You can build an intuition for that by using the number of pivots (in other words "rank")

Consider the following matrix:

\begin{equation*} A_{5,4} = \begin{pmatrix} a_{1,1} & a_{1,2} & a_{1,3} & a_{1,4} \\ a_{2,1} & a_{2,2} & \cdots & a_{2,4} \\ \vdots & \vdots & \ddots & \vdots \\ a_{5,1} & a_{5,2} & \cdots & a_{5,4} \end{pmatrix} \end{equation*}

Assuming it can be transformed to reduced row echelon form, we get the following (this is just a concrete example for that sake of understanding):

\begin{equation*} A'_{5,4} = \begin{pmatrix} 1 & 0 & 0 & 0 \\ 0 & 1 & 0 & 0 \\ 0 & 0 & 1 & 0 \\ 0 & 0 & 0 & 1 \\ 0 & 0 & 0 & 0 \\ \end{pmatrix} \end{equation*}

we have $4$ pivots, $4$ columns, and $5$ rows, the number of pivots is enough for the columns to be linearly independent but it's not enough for the rows to be so, one row won't have a pivot.

if in the systems of equations $A\vec x=0$ one row doesn't have a pivot then we don't have a unique solution such that $\vec x=0$ and by definition the rows aren't linearly dependent.

This applies to any non-square matrix (number of rows $\neq $ number of columns), I chose a $5 X 4$ one just as a concrete example.

To directly answer your questions:

What happens if the row vectors are linearly dependent.
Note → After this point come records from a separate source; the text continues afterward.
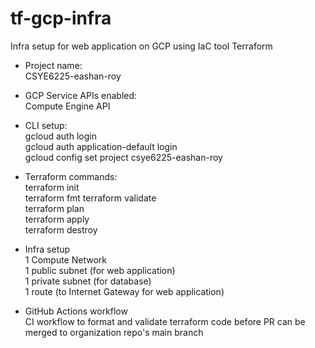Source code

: # tf-gcp-infra
Infra setup for web application on GCP using IaC tool Terraform

- Project name:  
CSYE6225-eashan-roy 
  
- GCP Service APIs enabled:  
Compute Engine API  

- CLI setup:  
gcloud auth login   
gcloud auth application-default login  
gcloud config set project csye6225-eashan-roy  

- Terraform commands:  
terraform init  
terraform fmt
terraform validate  
terraform plan  
terraform apply  
terraform destroy  

- Infra setup  
1 Compute Network  
1 public subnet (for web application)  
1 private subnet (for database)  
1 route (to Internet Gateway for web application)  

- GitHub Actions workflow  
CI workflow to format and validate terraform code before PR can be merged to organization repo's main branch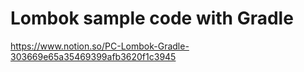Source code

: # Lombok sample code with Gradle
https://www.notion.so/PC-Lombok-Gradle-303669e65a35469399afb3620f1c3945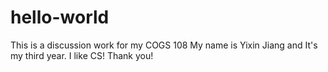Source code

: # hello-world
This is a discussion work for my COGS 108
My name is Yixin Jiang and It's my third year. 
I like CS!
Thank you!
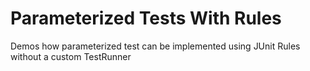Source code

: Parameterized Tests With Rules
==============================

Demos how parameterized test can be implemented using JUnit Rules without a custom TestRunner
Does it affect the linear dependence of the column vectors?

No, this is clearly shown in the above example, rows are linearly depedent and columns aren't.

If the set of row vectors of A is linearly independent, is the set column vectors too?

No, this can be shown in a similar fashion where we have number of columns bigger than the number of rows.

It's worth noting that if you are dealing with a square matrix the linear dependence/independence of the rows and columns are related (one imply the other) as a pivot for a column will be a pivot for the row.

Answer 2

The determinant of a matrix $A$ is the same as that of its transpose $A^T$. And since invertibility is equivalent to a non zero determinant, the linear independence of the column vectors is equivalent to that of the row vectors.